AVAILABLE DATA Start Marker
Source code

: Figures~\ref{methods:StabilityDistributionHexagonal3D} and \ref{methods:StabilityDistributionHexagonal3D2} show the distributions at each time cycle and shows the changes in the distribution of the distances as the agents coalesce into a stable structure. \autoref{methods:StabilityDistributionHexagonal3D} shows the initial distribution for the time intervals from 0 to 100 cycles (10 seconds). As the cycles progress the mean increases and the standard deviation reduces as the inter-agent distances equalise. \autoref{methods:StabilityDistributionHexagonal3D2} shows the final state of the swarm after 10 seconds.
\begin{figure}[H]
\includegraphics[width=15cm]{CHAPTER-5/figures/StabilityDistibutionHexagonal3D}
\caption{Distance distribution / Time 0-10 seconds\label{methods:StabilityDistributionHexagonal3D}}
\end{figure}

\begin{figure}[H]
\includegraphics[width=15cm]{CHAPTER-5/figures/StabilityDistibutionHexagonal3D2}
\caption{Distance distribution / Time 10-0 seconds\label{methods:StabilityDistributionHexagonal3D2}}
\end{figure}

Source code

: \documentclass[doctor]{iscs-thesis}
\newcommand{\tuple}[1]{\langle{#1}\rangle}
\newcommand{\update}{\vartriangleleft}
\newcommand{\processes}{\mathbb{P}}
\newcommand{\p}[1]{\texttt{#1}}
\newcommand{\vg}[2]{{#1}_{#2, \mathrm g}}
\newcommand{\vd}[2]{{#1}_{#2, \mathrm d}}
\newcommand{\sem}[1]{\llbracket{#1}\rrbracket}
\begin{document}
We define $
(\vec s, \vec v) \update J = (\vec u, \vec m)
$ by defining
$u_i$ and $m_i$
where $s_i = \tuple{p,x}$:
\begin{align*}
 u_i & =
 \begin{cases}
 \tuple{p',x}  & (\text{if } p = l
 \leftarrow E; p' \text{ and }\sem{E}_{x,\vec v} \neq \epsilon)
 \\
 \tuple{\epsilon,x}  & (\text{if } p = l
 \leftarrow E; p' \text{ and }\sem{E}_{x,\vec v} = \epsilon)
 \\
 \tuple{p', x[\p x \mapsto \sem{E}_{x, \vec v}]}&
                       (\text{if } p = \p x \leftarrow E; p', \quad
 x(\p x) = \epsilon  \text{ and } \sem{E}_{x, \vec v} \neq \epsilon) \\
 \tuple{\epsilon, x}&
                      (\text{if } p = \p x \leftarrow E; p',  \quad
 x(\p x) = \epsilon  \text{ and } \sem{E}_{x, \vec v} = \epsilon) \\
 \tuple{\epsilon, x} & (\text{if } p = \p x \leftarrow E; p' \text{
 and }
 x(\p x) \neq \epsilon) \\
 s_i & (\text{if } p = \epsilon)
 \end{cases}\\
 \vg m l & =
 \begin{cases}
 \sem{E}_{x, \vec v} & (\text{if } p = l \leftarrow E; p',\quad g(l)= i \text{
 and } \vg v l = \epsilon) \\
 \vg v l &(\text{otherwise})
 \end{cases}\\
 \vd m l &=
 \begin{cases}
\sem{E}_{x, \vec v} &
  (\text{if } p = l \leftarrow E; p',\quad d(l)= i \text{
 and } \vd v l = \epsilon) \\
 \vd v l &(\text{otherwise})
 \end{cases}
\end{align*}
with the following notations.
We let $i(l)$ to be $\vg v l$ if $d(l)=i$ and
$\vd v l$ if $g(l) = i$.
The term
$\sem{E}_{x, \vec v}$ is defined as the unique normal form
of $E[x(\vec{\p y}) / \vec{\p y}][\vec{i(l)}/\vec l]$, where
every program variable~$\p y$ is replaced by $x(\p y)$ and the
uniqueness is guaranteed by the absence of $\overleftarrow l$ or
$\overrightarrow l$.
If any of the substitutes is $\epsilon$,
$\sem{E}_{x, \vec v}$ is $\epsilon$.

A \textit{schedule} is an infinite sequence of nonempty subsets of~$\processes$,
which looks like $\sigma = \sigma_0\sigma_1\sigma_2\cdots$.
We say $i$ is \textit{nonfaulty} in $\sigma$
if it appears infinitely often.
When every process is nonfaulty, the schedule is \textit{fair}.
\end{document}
AVAILABLE DATA End Marker
**TASK BRIEF**
Output nothing but the lines from the one that contains "If any of the" through the final line of the entries above, exactly as they appear.

**ANSWER FOR THIS EXERCISE**
If any of the substitutes is $\epsilon$,
$\sem{E}_{x, \vec v}$ is $\epsilon$.

A \textit{schedule} is an infinite sequence of nonempty subsets of~$\processes$,
which looks like $\sigma = \sigma_0\sigma_1\sigma_2\cdots$.
We say $i$ is \textit{nonfaulty} in $\sigma$
if it appears infinitely often.
When every process is nonfaulty, the schedule is \textit{fair}.
\end{document}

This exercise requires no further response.